Scaletta più che soddisfacente, che pesca alla grande lungo tutta la carriera, facendo contento anche il tizio che inneggiava di continuo un “pez-zi vec-chi – pez-zi vec-chi” ad ogni sosta: “Trendkiller“, “Pieces“, “Bleed For Me“, “Skin her Alive” e “Soon to Be Dead“. Lasciati in secondo piano i due dischi “di mezzo” Hate Campaign e Death Metal, con punte di massacro totale su “Reborn in Blasphemy” e “Casket Garden“, oltre ad un inedito succulento intitolato “Trail of the Dead“: brano granitico dominato da un riff trita ossa che mette in pieno risalto il classico suono “grattato”, capace di entrarti nello stomaco e sbudellarti. A chiudere la coppia per il “bis”: “Override the Overture” e “Dreaming in Red“, dopo le quali il quartetto (Kärki era già uscito) concludeva con un inchino al pubblico “simil Dream Theater” con headbanging finale senza strumenti… scena esilarante.
Peccato per i brani dell’ultimo Where Ironcrosses Grow, dei quali è stata suonata la coppia “Tragedy of the Faithful” e “Where Ironcrosses Grow“, disco che meritava un po’ di spazio in più vista la ritrovata verve di questa release. In uno show durato un’ora e trenta circa compresivi di pausa e bis, una coppietta di pezzi ci stava tutta. 

Come accennato, non sono rimasto completamente soddisfatto dai suoni della serata, molto orientati alla potenza delle chitarre ed alla chiarezza della batteria, ma che hanno sovente lasciato in secondo piano le voci, soprattutto nei momenti di scream dei Coram Lethe.
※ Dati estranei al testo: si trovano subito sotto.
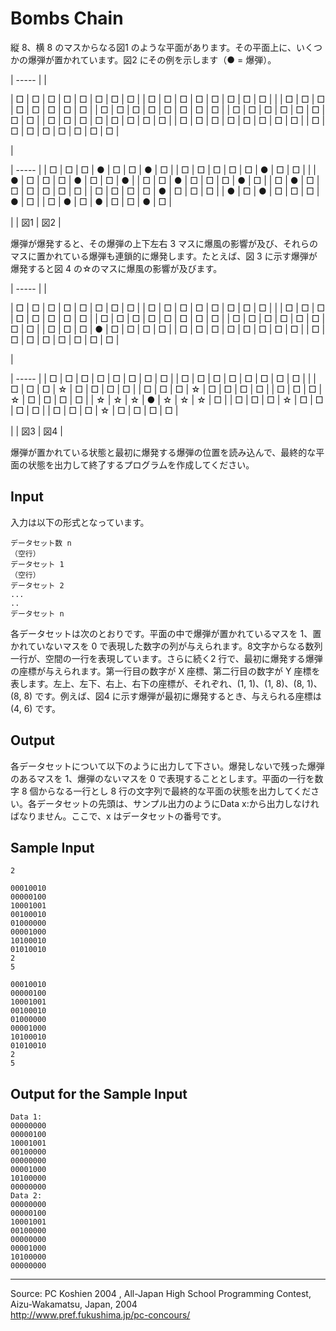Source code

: # Bombs Chain

縦 8、横 8 のマスからなる図1 のような平面があります。その平面上に、いくつかの爆弾が置かれています。図2 にその例を示します（● = 爆弾）。

| ----- |
|

| □ | □ | □ | □ | □ | □ | □ | □ |
| □ | □ | □ | □ | □ | □ | □ | □ |  |
| □ | □ | □ | □ | □ | □ | □ | □ |
| □ | □ | □ | □ | □ | □ | □ | □ |
| □ | □ | □ | □ | □ | □ | □ | □ |
| □ | □ | □ | □ | □ | □ | □ | □ |
| □ | □ | □ | □ | □ | □ | □ | □ |
| □ | □ | □ | □ | □ | □ | □ | □ |

 |

| ----- |
| □ | □ | □ | ● | □ | □ | ● | □ |
| □ | □ | □ | □ | □ | ● | □ | □ |  |
| ● | □ | □ | □ | ● | □ | □ | ● |
| □ | □ | ● | □ | □ | □ | ● | □ |
| □ | ● | □ | □ | □ | □ | □ | □ |
| □ | □ | □ | □ | ● | □ | □ | □ |
| ● | □ | ● | □ | □ | □ | ● | □ |
| □ | ● | □ | ● | □ | □ | ● | □ |

 |
| 図1 | 図2 |

爆弾が爆発すると、その爆弾の上下左右 3 マスに爆風の影響が及び、それらのマスに置かれている爆弾も連鎖的に爆発します。たとえば、図 3 に示す爆弾が爆発すると図 4 の☆のマスに爆風の影響が及びます。

| ----- |
|

| □ | □ | □ | □ | □ | □ | □ | □ |
| □ | □ | □ | □ | □ | □ | □ | □ |  |
| □ | □ | □ | □ | □ | □ | □ | □ |
| □ | □ | □ | □ | □ | □ | □ | □ |
| □ | □ | □ | □ | □ | □ | □ | □ |
| □ | □ | □ | ● | □ | □ | □ | □ |
| □ | □ | □ | □ | □ | □ | □ | □ |
| □ | □ | □ | □ | □ | □ | □ | □ |

 |

| ----- |
| □ | □ | □ | □ | □ | □ | □ | □ |
| □ | □ | □ | □ | □ | □ | □ | □ |  |
| □ | □ | □ | ☆ | □ | □ | □ | □ |
| □ | □ | □ | ☆ | □ | □ | □ | □ |
| □ | □ | □ | ☆ | □ | □ | □ | □ |
| ☆ | ☆ | ☆ | ● | ☆ | ☆ | ☆ | □ |
| □ | □ | □ | ☆ | □ | □ | □ | □ |
| □ | □ | □ | ☆ | □ | □ | □ | □ |

 |
| 図3 | 図4 |

爆弾が置かれている状態と最初に爆発する爆弾の位置を読み込んで、最終的な平面の状態を出力して終了するプログラムを作成してください。

## Input

入力は以下の形式となっています。

    データセット数 n
    （空行）
    データセット 1
    （空行）
    データセット 2
    ...
    ..
    データセット n

各データセットは次のとおりです。平面の中で爆弾が置かれているマスを 1、置かれていないマスを 0 で表現した数字の列が与えられます。8文字からなる数列一行が、空間の一行を表現しています。さらに続く2 行で、最初に爆発する爆弾の座標が与えられます。第一行目の数字が X 座標、第二行目の数字が Y 座標を表します。左上、左下、右上、右下の座標が、それぞれ、(1, 1)、(1, 8)、(8, 1)、(8, 8) です。例えば、図4 に示す爆弾が最初に爆発するとき、与えられる座標は(4, 6) です。

## Output

各データセットについて以下のように出力して下さい。爆発しないで残った爆弾のあるマスを 1、爆弾のないマスを 0 で表現することとします。平面の一行を数字 8 個からなる一行とし 8 行の文字列で最終的な平面の状態を出力してください。各データセットの先頭は、サンプル出力のようにData x:から出力しなければなりません。ここで、x はデータセットの番号です。

## Sample Input

    2

    00010010
    00000100
    10001001
    00100010
    01000000
    00001000
    10100010
    01010010
    2
    5

    00010010
    00000100
    10001001
    00100010
    01000000
    00001000
    10100010
    01010010
    2
    5

## Output for the Sample Input

    Data 1:
    00000000
    00000100
    10001001
    00100000
    00000000
    00001000
    10100000
    00000000
    Data 2:
    00000000
    00000100
    10001001
    00100000
    00000000
    00001000
    10100000
    00000000

* * *

Source: PC Koshien 2004 , All-Japan High School Programming Contest, Aizu-Wakamatsu, Japan, 2004   
<http://www.pref.fukushima.jp/pc-concours/>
Una mancanza che, comunque, non imputerei completamente ai suoni che, a conti fatti, hanno premiato su tutti i Soulpit, aiutati da equalizzazioni più equilibrate. Semplicemente da assassinio la sezione elettrica dei Dismember, il cui sound è uscito poderoso ed abrasivo dopo un iniziale aggiustamento.

Se posso avanzare una richiesta, dopo Dismember ed Entombed e per continuare la sfilata death metal d’annata, non vedrei affatto male sul palco della Gabbia i Grave o i Necrophobic. Chiederei gli Edge of Sanity con Dan Swano, ma per loro la “vedo dura”. Io la butto lì, chissà che qualcuno mi ascolti.

Una conclusione del tutto personale, forse da vecchio “trombone” che ricorda com’era il death metal degli anni ’90: se penso ai brani dei Dismember ed al death svedese attuale (dal quale mi viene sempre più voglia di dissociarmi), quello che perfino si vanta di tornare alle origini, solo una parola mi viene mente… panzane. È una panzana vendere come un pregio il rinverdire uno stile che è nel DNA del metal estremo, come è ridicolo arrivare al punto di sentire bollato come “only for fans” un disco di puro death come Where Ironcrosses Grow. Poi, sul campo, la differenza si vede perché…

…C’è chi suona death metal e chi E’ death metal.
C’è chi suona per mostrarsi e mostrare i propri pezzi, c’è chi li suona per il pubblico.